What to do:
Provide again, from the entries below, every line from the one containing "integrating sphere) are" through the one containing "for accuracy and", exactly as written, and no other line.

Recorded data:
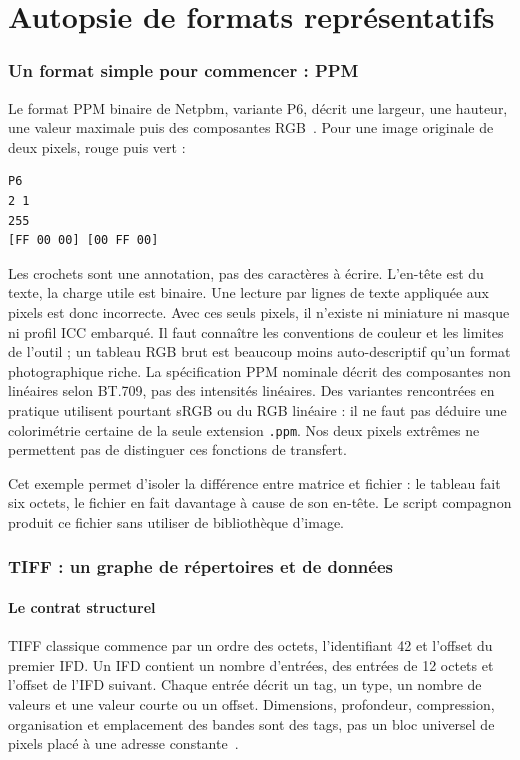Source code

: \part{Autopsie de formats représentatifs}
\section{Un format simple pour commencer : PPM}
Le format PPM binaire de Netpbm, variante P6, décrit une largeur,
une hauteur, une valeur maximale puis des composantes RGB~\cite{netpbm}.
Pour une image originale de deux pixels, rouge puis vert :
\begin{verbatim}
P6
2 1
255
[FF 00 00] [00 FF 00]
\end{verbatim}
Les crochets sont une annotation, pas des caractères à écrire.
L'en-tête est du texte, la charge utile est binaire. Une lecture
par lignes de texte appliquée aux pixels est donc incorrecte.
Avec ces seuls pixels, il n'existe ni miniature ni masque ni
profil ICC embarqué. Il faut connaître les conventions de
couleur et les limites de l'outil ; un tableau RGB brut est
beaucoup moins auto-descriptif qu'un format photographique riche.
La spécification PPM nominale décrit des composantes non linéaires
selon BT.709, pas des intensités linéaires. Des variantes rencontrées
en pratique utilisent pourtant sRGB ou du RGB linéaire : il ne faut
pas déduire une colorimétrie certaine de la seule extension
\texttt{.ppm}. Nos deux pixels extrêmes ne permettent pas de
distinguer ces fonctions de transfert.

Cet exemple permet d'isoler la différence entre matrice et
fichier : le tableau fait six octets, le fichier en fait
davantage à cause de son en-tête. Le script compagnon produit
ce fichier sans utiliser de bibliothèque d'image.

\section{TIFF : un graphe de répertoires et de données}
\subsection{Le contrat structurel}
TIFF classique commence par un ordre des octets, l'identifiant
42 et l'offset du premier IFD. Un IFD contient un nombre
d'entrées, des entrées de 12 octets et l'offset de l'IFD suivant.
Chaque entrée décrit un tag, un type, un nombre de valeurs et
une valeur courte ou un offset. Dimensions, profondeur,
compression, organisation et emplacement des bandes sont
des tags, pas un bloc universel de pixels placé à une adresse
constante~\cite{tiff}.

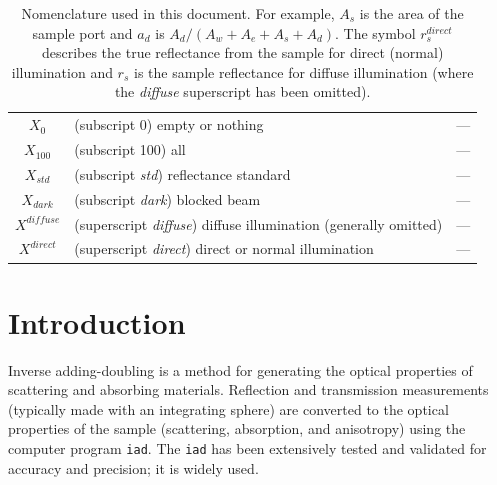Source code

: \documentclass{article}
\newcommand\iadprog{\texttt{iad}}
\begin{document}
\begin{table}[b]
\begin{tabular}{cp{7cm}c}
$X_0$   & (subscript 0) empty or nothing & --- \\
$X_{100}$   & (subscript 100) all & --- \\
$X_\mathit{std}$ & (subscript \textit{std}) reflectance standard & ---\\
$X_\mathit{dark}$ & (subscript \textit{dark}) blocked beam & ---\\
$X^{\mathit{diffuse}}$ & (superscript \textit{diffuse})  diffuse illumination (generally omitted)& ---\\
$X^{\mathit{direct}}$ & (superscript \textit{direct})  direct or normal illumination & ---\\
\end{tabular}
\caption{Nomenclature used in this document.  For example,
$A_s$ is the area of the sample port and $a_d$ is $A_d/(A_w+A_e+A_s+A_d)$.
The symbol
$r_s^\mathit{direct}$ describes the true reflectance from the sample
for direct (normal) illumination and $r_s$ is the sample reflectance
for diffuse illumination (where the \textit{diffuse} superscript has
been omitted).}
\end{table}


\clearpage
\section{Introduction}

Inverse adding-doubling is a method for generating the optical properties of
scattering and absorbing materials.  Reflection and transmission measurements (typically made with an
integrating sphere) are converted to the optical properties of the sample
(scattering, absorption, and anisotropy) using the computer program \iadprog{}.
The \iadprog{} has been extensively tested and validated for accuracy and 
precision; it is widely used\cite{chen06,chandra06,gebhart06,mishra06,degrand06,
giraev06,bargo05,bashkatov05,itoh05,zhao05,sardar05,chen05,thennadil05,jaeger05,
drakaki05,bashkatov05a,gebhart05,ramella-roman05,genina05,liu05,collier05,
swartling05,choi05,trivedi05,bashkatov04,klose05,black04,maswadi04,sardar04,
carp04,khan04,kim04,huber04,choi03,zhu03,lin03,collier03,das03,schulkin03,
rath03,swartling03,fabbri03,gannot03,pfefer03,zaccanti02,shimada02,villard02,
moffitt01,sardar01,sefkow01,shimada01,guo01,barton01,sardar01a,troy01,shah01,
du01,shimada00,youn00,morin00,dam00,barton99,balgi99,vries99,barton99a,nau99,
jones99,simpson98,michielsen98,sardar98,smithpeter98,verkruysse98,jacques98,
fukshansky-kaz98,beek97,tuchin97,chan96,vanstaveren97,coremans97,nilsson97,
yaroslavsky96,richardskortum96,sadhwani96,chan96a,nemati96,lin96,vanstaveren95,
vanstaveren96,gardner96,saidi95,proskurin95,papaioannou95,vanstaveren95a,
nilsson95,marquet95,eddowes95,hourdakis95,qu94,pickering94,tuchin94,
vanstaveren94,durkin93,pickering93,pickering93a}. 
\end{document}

Response area:
integrating sphere) are converted to the optical properties of the sample
(scattering, absorption, and anisotropy) using the computer program \iadprog{}.
The \iadprog{} has been extensively tested and validated for accuracy and 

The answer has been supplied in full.